Dios le ampare, imbécil

En el fondo nos sentíamos libres porque estrenábamos nuestro futuro con cada nuevo día

Ese fue el título de un conjunto de novelas cortas que el gran Álvaro de Laiglesia publicó en 1955 -ayer-, un privilegiado más como tantos otros autores geniales de aquellos tiempos (Mihura, Tono, Fernández Florez, Jardiel…), y que hoy, por desgracia, son perfectos desconocidos. No pretendo hacer una exégesis de ninguno, pero fueron ejemplos de cómo desde el humor y con inteligencia se podía esquivar hasta la censura más feroz, nunca más implacable que en aquella época.
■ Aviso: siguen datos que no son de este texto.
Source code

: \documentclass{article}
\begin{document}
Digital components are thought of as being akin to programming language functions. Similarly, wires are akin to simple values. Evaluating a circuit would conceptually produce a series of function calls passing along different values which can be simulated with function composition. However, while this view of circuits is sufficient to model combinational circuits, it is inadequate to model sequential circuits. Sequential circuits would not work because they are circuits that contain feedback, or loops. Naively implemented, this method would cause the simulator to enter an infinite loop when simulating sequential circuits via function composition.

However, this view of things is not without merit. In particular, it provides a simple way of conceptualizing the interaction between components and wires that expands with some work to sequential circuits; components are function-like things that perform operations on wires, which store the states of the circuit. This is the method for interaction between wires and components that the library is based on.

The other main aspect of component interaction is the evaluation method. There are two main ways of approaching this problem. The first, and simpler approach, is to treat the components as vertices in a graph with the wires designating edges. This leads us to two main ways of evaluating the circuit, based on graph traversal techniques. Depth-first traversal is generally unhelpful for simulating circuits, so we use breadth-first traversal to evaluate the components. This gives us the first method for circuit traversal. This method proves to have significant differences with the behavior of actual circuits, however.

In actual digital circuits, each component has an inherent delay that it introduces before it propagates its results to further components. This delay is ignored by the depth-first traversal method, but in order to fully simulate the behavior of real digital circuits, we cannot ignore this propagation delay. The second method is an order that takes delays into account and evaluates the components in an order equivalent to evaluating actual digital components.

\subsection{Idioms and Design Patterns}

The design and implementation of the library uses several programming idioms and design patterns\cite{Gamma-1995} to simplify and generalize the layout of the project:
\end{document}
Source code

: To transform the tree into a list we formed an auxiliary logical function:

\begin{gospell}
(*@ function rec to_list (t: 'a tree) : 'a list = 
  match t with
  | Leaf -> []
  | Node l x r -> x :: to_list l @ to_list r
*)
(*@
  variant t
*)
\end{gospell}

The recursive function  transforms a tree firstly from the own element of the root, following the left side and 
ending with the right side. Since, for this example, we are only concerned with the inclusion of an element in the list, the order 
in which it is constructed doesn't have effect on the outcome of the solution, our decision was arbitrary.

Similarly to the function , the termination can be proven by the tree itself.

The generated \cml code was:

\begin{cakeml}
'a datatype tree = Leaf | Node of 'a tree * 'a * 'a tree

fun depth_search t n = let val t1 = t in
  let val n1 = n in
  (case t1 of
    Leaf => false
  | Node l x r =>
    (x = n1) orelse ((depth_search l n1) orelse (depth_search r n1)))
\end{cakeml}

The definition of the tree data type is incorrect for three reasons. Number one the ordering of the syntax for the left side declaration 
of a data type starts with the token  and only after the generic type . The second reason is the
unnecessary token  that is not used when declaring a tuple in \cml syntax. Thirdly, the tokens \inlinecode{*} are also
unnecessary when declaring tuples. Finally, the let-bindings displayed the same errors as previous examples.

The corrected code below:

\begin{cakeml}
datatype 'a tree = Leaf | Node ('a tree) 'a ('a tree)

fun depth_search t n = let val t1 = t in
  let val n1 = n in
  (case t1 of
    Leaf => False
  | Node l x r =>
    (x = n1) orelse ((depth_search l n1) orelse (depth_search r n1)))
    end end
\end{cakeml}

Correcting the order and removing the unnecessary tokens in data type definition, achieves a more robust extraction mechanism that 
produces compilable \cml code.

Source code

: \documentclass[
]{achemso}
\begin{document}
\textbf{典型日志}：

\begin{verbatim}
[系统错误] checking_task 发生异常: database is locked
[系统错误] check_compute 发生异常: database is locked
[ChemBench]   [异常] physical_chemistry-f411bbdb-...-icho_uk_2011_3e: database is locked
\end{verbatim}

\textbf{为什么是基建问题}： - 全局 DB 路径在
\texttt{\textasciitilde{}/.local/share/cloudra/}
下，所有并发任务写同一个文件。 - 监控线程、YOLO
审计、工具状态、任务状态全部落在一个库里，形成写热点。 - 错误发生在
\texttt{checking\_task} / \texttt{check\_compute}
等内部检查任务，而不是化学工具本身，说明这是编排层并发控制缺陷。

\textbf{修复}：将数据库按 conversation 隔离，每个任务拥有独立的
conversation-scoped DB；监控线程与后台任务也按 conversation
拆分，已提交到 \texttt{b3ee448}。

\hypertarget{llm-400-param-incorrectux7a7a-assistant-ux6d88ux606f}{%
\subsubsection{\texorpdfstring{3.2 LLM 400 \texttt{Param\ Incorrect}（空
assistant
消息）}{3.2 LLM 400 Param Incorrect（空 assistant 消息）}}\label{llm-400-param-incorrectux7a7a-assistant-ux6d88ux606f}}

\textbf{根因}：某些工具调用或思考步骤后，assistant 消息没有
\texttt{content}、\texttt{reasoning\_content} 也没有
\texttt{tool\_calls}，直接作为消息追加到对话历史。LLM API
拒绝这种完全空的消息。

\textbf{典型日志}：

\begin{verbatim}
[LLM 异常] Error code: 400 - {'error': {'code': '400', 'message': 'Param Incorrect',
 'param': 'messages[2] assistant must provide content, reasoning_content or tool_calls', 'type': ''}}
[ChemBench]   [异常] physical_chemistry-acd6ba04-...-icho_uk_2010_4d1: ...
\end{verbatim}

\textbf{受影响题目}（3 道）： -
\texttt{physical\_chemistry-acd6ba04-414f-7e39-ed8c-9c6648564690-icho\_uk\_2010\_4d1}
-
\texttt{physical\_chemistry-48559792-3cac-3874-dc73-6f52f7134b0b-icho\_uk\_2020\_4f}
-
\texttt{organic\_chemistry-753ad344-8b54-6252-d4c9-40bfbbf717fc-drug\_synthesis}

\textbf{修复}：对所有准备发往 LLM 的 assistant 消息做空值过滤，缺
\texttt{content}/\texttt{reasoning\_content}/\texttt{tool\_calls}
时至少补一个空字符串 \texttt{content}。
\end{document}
Los títulos de las novelas de Laiglesia ya eran, en sí mismos, provocativos: Fulanita y sus menganos. ¡Nene, caca. Toda la mierda es marrón. Un náufrago en la sopa. Sólo se mueren los tontos. Larga y cálida meada… Todos con su carga de ironía y de sarcasmo para retratar a la sociedad de entonces. Si añado que todos los autores citados hicieron posible La Codorniz, cuyo lema fue: La revista más audaz para el lector más inteligente, ya era suficiente para hacer cola en los kioscos los días de su aparición en ellos. Colas que entonces sólo se hacían en los economatos y en los estancos los días que tocaba presentar la cartilla para recoger lo que tocara en los racionamientos. Por favor, que esto no suene ni a premonición ni a advertencia.Lo triste es que ¡Dios le ampare, imbécil!, se ha convertido en la respuesta automática de la casta ante cualquier demanda de la ciudadanía. No es por señalar a nadie en particular pero ver a Pedrín en la tele, aunque sea un instante, ya es suficiente para entender lo que le importamos; su prepotencia es la expresión de que está tan por encima de todo y de todos, que no nos lo merecemos; vaya, que la suerte que tenemos con él no la vamos a tener jamás. 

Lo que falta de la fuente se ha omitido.